▶ [Material for this exercise]
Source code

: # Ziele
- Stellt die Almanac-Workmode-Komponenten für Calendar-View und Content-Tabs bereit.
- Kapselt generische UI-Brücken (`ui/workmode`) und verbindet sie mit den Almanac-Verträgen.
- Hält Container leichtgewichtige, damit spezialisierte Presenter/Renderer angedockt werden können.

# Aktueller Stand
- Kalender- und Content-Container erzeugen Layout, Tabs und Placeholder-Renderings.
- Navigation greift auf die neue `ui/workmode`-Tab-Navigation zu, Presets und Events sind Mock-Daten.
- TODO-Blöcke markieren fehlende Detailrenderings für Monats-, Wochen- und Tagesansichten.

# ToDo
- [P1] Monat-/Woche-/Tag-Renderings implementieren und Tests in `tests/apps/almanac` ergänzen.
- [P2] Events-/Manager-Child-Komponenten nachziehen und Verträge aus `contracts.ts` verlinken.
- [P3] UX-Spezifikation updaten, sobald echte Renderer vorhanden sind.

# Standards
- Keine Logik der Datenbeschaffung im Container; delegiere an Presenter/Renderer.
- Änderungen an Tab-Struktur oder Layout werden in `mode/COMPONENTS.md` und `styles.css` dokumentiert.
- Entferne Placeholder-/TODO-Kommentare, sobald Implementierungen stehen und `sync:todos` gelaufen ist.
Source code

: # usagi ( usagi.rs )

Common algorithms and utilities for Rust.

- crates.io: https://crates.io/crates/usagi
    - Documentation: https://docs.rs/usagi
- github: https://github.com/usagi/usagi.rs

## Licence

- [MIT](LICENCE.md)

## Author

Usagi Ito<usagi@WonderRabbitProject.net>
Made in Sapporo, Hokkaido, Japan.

▶ [Action item] Print out the data exactly once more.

▶ [Response for this exercise]
Source code

: # Ziele
- Stellt die Almanac-Workmode-Komponenten für Calendar-View und Content-Tabs bereit.
- Kapselt generische UI-Brücken (`ui/workmode`) und verbindet sie mit den Almanac-Verträgen.
- Hält Container leichtgewichtige, damit spezialisierte Presenter/Renderer angedockt werden können.

# Aktueller Stand
- Kalender- und Content-Container erzeugen Layout, Tabs und Placeholder-Renderings.
- Navigation greift auf die neue `ui/workmode`-Tab-Navigation zu, Presets und Events sind Mock-Daten.
- TODO-Blöcke markieren fehlende Detailrenderings für Monats-, Wochen- und Tagesansichten.

# ToDo
- [P1] Monat-/Woche-/Tag-Renderings implementieren und Tests in `tests/apps/almanac` ergänzen.
- [P2] Events-/Manager-Child-Komponenten nachziehen und Verträge aus `contracts.ts` verlinken.
- [P3] UX-Spezifikation updaten, sobald echte Renderer vorhanden sind.

# Standards
- Keine Logik der Datenbeschaffung im Container; delegiere an Presenter/Renderer.
- Änderungen an Tab-Struktur oder Layout werden in `mode/COMPONENTS.md` und `styles.css` dokumentiert.
- Entferne Placeholder-/TODO-Kommentare, sobald Implementierungen stehen und `sync:todos` gelaufen ist.
Source code

: # usagi ( usagi.rs )

Common algorithms and utilities for Rust.

- crates.io: https://crates.io/crates/usagi
    - Documentation: https://docs.rs/usagi
- github: https://github.com/usagi/usagi.rs

## Licence

- [MIT](LICENCE.md)

## Author

Usagi Ito<usagi@WonderRabbitProject.net>
Made in Sapporo, Hokkaido, Japan.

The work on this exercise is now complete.